The science of law and the philosophy of law accordingly differ in their specific objects. The science of law views its objects, legal ordinances, from the precise standpoint of their positive validity and practical application in the administration of justice, their historical evolution, their logical coherence and consistent interpretation, and their positively established legal institutions. The philosophy of law, on the other hand, has for its object the necessary universal norms; and the legitimation of every positive legal ordinance implies an attempt to realize such norms. Hence its object is what has for centuries been known as ius naturale. For this reason, too, every attempt to philosophize about law bears willy-nilly a natural-law character. For without this going back to ultimate, necessary, and permanent norms, there exist only empirical generalizations, systems of legal types, genetico-historical explanations of the factual development of a legal institution (e.g., the loan), but not knowledge of the real grounds for the universally existing principle that what is borrowed ought to be returned.

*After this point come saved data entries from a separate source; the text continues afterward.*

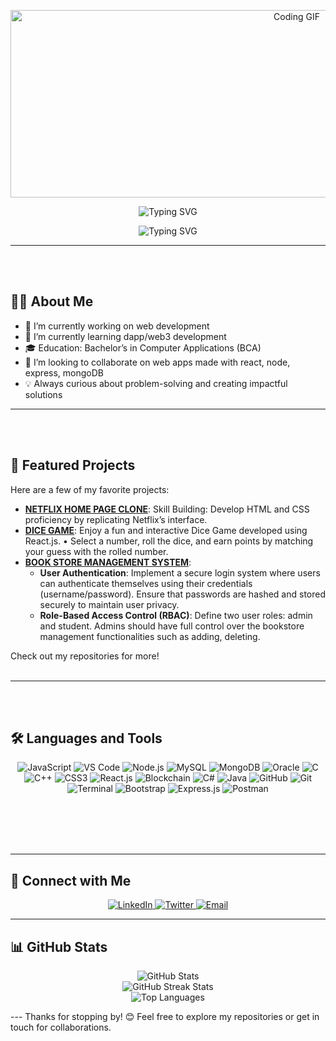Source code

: <p align="center">
  <img src="https://www.safersociety.com/wp-content/uploads/2018/04/Gif-animation-hello.gif" alt="Coding GIF" width='900' height='300'/>
</p>
<p align="center">
  <img src="https://readme-typing-svg.herokuapp.com?font=Fira+Code&size=40&pause=1000&color=red&width=500&height=80&lines=Hello+there+%F0%9F%91%8B" alt="Typing SVG" />
</p>
<p align="center">
   <img src="https://readme-typing-svg.herokuapp.com?font=Fira+Code&size=40&pause=1000&color=4CAF50&width=500&height=80&lines=This+is+Ayush+Maurya" alt="Typing SVG" />
</p>

---
<br><br>
## 🧑‍💻 About Me
- 🔭 I’m currently working on web development
- 🌱 I’m currently learning dapp/web3 development
- 🎓 Education: Bachelor’s in Computer Applications (BCA)
- 👯 I’m looking to collaborate on web apps made with react, node, express, mongoDB
- 💡 Always curious about problem-solving and creating impactful solutions

---
<br><br>
## 🌟 Featured Projects
Here are a few of my favorite projects:
- **[NETFLIX HOME PAGE CLONE](https://github.com/ayush-maurya12/Netflix_clone)**: Skill Building: Develop HTML and CSS proficiency by replicating Netflix’s interface.  
- **[DICE GAME](https://github.com/ayush-maurya12/Dice-Game)**: Enjoy a fun and interactive Dice Game developed using React.js. • Select a number, roll the dice, and earn points by matching your guess with the rolled number. 
- **[BOOK STORE MANAGEMENT SYSTEM](https://github.com/ayush-maurya12/bookStore-Management-System)**: 
  - **User Authentication**: Implement a secure login system where users can authenticate themselves using their credentials (username/password). Ensure that passwords are hashed and stored securely to maintain user privacy.
  - **Role-Based Access Control (RBAC)**: Define two user roles: admin and student. Admins should have full control over the bookstore management functionalities such as adding, deleting.

Check out my repositories for more!
<br><br>


---
<br><br>
## 🛠️ Languages and Tools

<p align="center">
<img src="https://img.icons8.com/color/48/000000/javascript.png" alt="JavaScript" />
<img src="https://img.icons8.com/color/48/000000/visual-studio-code-2019.png" alt="VS Code" />
<img src="https://img.icons8.com/color/48/000000/nodejs.png" alt="Node.js" />
<img src="https://img.icons8.com/color/48/000000/mysql-logo.png" alt="MySQL" />
<img src="https://img.icons8.com/color/48/000000/mongodb.png" alt="MongoDB" />
<img src="https://img.icons8.com/color/48/000000/oracle-logo.png" alt="Oracle" />
<img src="https://img.icons8.com/color/48/000000/c-programming.png" alt="C" />
<img src="https://img.icons8.com/color/48/000000/c-plus-plus-logo.png" alt="C++" />
<img src="https://img.icons8.com/color/48/000000/css3.png" alt="CSS3" />
<img src="https://img.icons8.com/color/48/000000/react-native.png" alt="React.js" />
<img src="https://img.icons8.com/color/48/000000/blockchain-technology.png" alt="Blockchain" />
<img src="https://img.icons8.com/color/48/000000/c-sharp-logo.png" alt="C#" />
<img src="https://img.icons8.com/color/48/000000/java-coffee-cup-logo.png" alt="Java" />
<img src="https://img.icons8.com/ios-glyphs/48/000000/github.png" alt="GitHub" />
<img src="https://img.icons8.com/color/48/000000/git.png" alt="Git" />
<img src="https://img.icons8.com/ios-filled/50/000000/console.png" alt="Terminal" />
<img src="https://img.icons8.com/color/48/000000/bootstrap.png" alt="Bootstrap" />
<img src="https://img.icons8.com/nolan/64/express-js.png" alt="Express.js" />
<img src="https://img.icons8.com/dusk/64/000000/postman-api.png" alt="Postman" />

</p>

<br><br>
<br><br>

---

## 📧 Connect with Me
<p align="center">
  <a href="https://www.linkedin.com/in/ayush-maurya-b88716259/" target="_blank">
    <img src="https://img.icons8.com/color/48/000000/linkedin.png" alt="LinkedIn" />
  </a>
  <a href="https://x.com/ayush_maur20340" target="_blank">
    <img src="https://img.icons8.com/color/48/000000/twitter--v1.png" alt="Twitter" />
  </a>
  <a href="mailto:ayushmaurya9696@gmail.com" target="_blank">
    <img src="https://img.icons8.com/color/48/000000/gmail-new.png" alt="Email" />
  </a>
</p>

---
## 📊 GitHub Stats

<p align="center">
  <img src="https://github-readme-stats.vercel.app/api?username=ayush-maurya12&show_icons=true&theme=radical" alt="GitHub Stats" />
  <br />
  <img src="https://github-readme-streak-stats.herokuapp.com/?user=ayush-maurya12&theme=radical" alt="GitHub Streak Stats" />
  <br />
<!--   <img src="https://github-profile-trophy.vercel.app/?username=ayush-maurya12&theme=radical&no-frame=true&column=4" alt="GitHub Trophies" />
  <br /> -->
  <img src="https://github-readme-stats.vercel.app/api/top-langs/?username=ayush-maurya12&layout=compact&theme=radical" alt="Top Languages" />
</p>
---
Thanks for stopping by! 😊 Feel free to explore my repositories or get in touch for collaborations.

The essential nature of man, the idea of man as a rational, free, and social being is, as the normative goal, the principle of social ethics and of the natural law. The legitimation of all law must ultimately be a moral one. This is possible, however, only if the normative oughtness of practical reason is ultimately being perceived by the theoretical reason. The circle of the mind and the sciences is thus closed. The given reality and the ideal core in it, as measure of man’s knowledge and the object of theoretical reason, appear now to the practical reason, the extension of theoretical reason, as a valuable good and end, as a task to be realized. But the concrete realization does not get its legitimation from the will that does the realizing, but from the end or goal of the realization, the idea. Metaphysics is the presupposition and the crown of the philosophy of law, whose object is the natural law.
[1.]The very Hebrew idiom for denoting sexual intercourse, “to know a woman,” lends color to this view.
[2.]Aristotle, Metaphysica, K. 4, 1061b 26–32 (trans. W. D. Ross).